Os cinco capítulos seguintes são destinados a investigar a formação e as razões da permanência da "cupópia" entre os negros do Cafundó. As chaves para entendê-las são a estrutura social do grupo que a pratica e as relações sociais que ele mantém com os grupos que a desprezam e temem. Por um lado, dizem os autores, a "cupópia" é um mecanismo de compensação ao baixo status e de resgate da dignidade coletiva. "A lógica de exclusão opera no sentido de atribuição de baixo status, acompanhado pelo predicado de perigo e, consequentemente, de poder." Por outro, é um segredo revelado, usado não apenas por um grupo, para demarcar uma identidade, mas também por alianças, para proteger os falantes em situações humilhantes ou vexatórias. E se perguntam os autores, numa poesia impecável: "Mas não é exatamente este o segredo de todos os segredos? Aquele ponto em que, embora feito de silêncios, o segredo não pode ser ele mesmo silencioso, sob pena de não ser segredo, mas apenas silêncio?". Os autores nos ensinam que a única razão para que os Almeida Caetano falassem a "cupópia" era o fato de os Pires Cardoso a desprezarem, ainda que, perante a comunidade branca que os cercava, o conhecimento da língua estrangeira fosse também o reconhecimento de certo prestígio, prestígio este que se amplia quando o Cafundó vira notícia nacional.

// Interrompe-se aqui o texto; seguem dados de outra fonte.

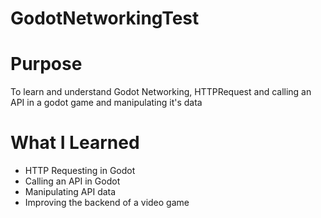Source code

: # GodotNetworkingTest

# Purpose
To learn and understand Godot Networking, HTTPRequest and calling an API in a godot game and manipulating it's data

# What I Learned
- HTTP Requesting in Godot
- Calling an API in Godot
- Manipulating API data
- Improving the backend of a video game
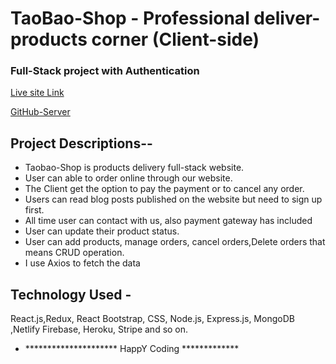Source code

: 
# TaoBao-Shop - Professional deliver-products corner (Client-side)

### Full-Stack project with Authentication

[Live site Link]()

[GitHub-Server](https://github.com/mahmud841/Redux-assignment-Taobao-shop-Server)

## Project Descriptions--

* Taobao-Shop is products delivery full-stack website.
* User can able to order online through our website.
* The Client get the option to pay the payment or to cancel any order.
* Users can read blog posts published on the website but need to sign up first.
* All time user can contact with us, also payment gateway has included
* User can update their product status.
* User can add products, manage orders, cancel orders,Delete orders that means CRUD operation.
* I use Axios to fetch the data

## Technology Used -

React.js,Redux, React Bootstrap, CSS, Node.js, Express.js, MongoDB ,Netlify
Firebase, Heroku, Stripe and so on.

* *********************  HappY Coding *************                                  
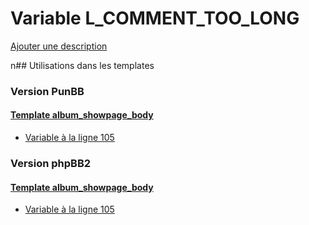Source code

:# Variable L_COMMENT_TOO_LONG
[Ajouter une description](https://fa-tvars.appspot.com/L_COMMENT_TOO_LONG)

n## Utilisations dans les templates

### Version PunBB

#### [Template album_showpage_body](punbb/album_showpage_body.md)
* [Variable à la ligne 105](../punbb/album_showpage_body.tpl#L105)

### Version phpBB2

#### [Template album_showpage_body](subsilver/album_showpage_body.md)
* [Variable à la ligne 105](../subsilver/album_showpage_body.tpl#L105)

Sua conclusão mais geral, quanto à origem, é a de que "os 'africanismos linguísticos' no Brasil, antes de indicarem um caminho de procedência exclusiva, indicam sobretudo a construção ideológica de uma África miticamente homogênea e, por mais fantástica que possa parecer, brasileira".
Quanto à permanência, no capítulo 8, "Rios de Cristal", os autores vão se debruçar sobre outras "línguas africanas" no Brasil para descobrir seja a imensa solidão linguística dos falantes, seja a sua transformação em dialeto municipal, como em Patrocínio, onde a "calunga" é falada igualmente por negros e brancos. É exemplar a conclusão de Vogt e Fry, construída também a partir de uma equivalência de significados: "No Cafundó, a 'língua africana' talvez ainda não tenha virado samba, nem feijoada, nem umbanda, isto é, talvez não tenha sido ainda apropriada pelos 'brancos'±".
Esta permanência por diferenciação e não por integração vai ser o objeto da reflexão dos autores no capítulo de conclusão. Até que ponto podem os cientistas sociais, que desvendaram a invenção das tradições para compreender criticamente os interesses e os valores sociais escondidos e legitimados pelas instituições dominantes, assistir impassíveis ou participar da invenção contemporânea da história dos oprimidos? Até que ponto podem estes inimigos do "essencialismo" e da "naturalização" do social assistir ou participar da construção das novas essências, das novas purezas e das novas raças dos oprimidos?
"Cafundó" é um livro sobre o Brasil atual, um livro sobre a política das identidades negras.

Antonio Sérgio Alfredo Guimarães é professor do departamento de sociologia da UFBA (Universidade Federal da Bahia) e pesquisador visitante no Núcleo de Estudos da Violência da USP.